Le paysage doré des moissons, étendu jusqu’à l’horizon, a pris des allures menaçantes samedi 11 juillet. Au fil de la journée, les services d’incendie et de secours de la Somme ont été appelés à intervenir sur quinze départs de feu dans des parcelles agricoles, principalement situées dans les secteurs centre et est du département.
Au total, 173 sapeurs‑pompiers ont été mobilisés pour maîtriser ces sinistres qui ont consumé 53 hectares de cultures. Les équipes sont intervenues souvent en relais des agriculteurs, dépassés par la rapidité de propagation lorsque le blé est sec, la chaleur forte et un peu de vent se combinent.
Un sinistre majeur entre Conty et Grandvillers
Le feu le plus important s’est déclaré dans le Sud amiénois, entre Conty et Grandvillers, non loin de Thoix. Sur ce site, les flammes ont ravagé 25 hectares — l’équivalent d’environ 35 terrains de football — et ont nécessité un engagement soutenu des moyens terrestres pour être circonscrites. Aucun blessé n’est à déplorer.
- Nombre d'interventions : 15
- Pompiers mobilisés : 173
- Superficie brûlée : 53 hectares
- Feu le plus important : 25 hectares entre Conty et Grandvillers
Les facteurs qui favorisent ces sinistres sont désormais bien connus des professionnels : des moissons très avancées, des matériels agricoles qui peuvent provoquer des étincelles et des conditions météorologiques propices à la propagation. Sur le terrain, les pompiers interviennent non seulement pour éteindre les foyers, mais aussi pour protéger les habitations proches et sécuriser les machines agricoles.
| Élément | Valeur |
|---|---|
| Interventions | 15 |
| Pompiers mobilisés | 173 |
| Hectares brûlés | 53 |
| Plus grand foyer | 25 ha (sud d'Conty) |
Les autorités locales et les services de secours rappellent la vigilance : il est essentiel, durant les périodes de canicule et de forte sécheresse, d'adapter l'usage des engins agricoles, de prévoir des extincteurs à bord et d'alerter rapidement les secours au moindre départ de feu.
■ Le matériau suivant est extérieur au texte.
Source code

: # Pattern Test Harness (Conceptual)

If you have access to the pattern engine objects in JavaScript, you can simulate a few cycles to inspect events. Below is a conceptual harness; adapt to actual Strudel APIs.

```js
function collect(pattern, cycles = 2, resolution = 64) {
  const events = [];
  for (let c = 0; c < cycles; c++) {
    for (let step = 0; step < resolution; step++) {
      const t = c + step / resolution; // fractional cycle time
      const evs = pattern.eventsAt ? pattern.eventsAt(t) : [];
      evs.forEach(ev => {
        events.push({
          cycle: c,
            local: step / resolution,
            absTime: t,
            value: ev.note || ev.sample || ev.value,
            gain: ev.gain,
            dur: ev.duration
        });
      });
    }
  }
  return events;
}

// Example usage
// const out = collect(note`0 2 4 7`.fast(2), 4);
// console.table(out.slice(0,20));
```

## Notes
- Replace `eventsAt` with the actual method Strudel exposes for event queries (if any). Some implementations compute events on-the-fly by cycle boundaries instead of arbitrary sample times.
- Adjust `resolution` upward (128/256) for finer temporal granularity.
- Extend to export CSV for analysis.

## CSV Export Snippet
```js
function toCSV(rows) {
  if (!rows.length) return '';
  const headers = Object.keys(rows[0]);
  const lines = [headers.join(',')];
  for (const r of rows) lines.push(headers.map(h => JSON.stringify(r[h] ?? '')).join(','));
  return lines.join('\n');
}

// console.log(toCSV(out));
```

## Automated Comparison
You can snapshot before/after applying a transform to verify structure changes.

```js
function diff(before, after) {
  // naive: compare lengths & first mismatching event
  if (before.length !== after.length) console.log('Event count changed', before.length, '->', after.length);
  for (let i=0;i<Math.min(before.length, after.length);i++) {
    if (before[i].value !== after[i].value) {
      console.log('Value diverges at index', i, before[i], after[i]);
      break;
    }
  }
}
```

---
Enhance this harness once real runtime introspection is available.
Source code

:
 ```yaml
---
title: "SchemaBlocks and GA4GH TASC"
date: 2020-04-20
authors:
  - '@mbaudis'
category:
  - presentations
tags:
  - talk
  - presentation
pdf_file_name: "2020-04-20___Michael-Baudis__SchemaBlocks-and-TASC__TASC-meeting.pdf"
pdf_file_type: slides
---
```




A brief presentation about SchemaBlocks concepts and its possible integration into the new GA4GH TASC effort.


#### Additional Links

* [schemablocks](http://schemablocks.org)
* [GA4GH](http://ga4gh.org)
Les agriculteurs sont invités à organiser des tours de surveillance et, lorsque cela est possible, à moissonner en horaires frais pour réduire les risques.
La population est également priée de ne pas jeter de mégots dans les champs ni d'allumer de feux en bordures de routes et de chemins. Ces consignes simples contribuent à protéger les terres, les machines et les habitations d'un département où la campagne reste omniprésente dans le paysage et l'activité.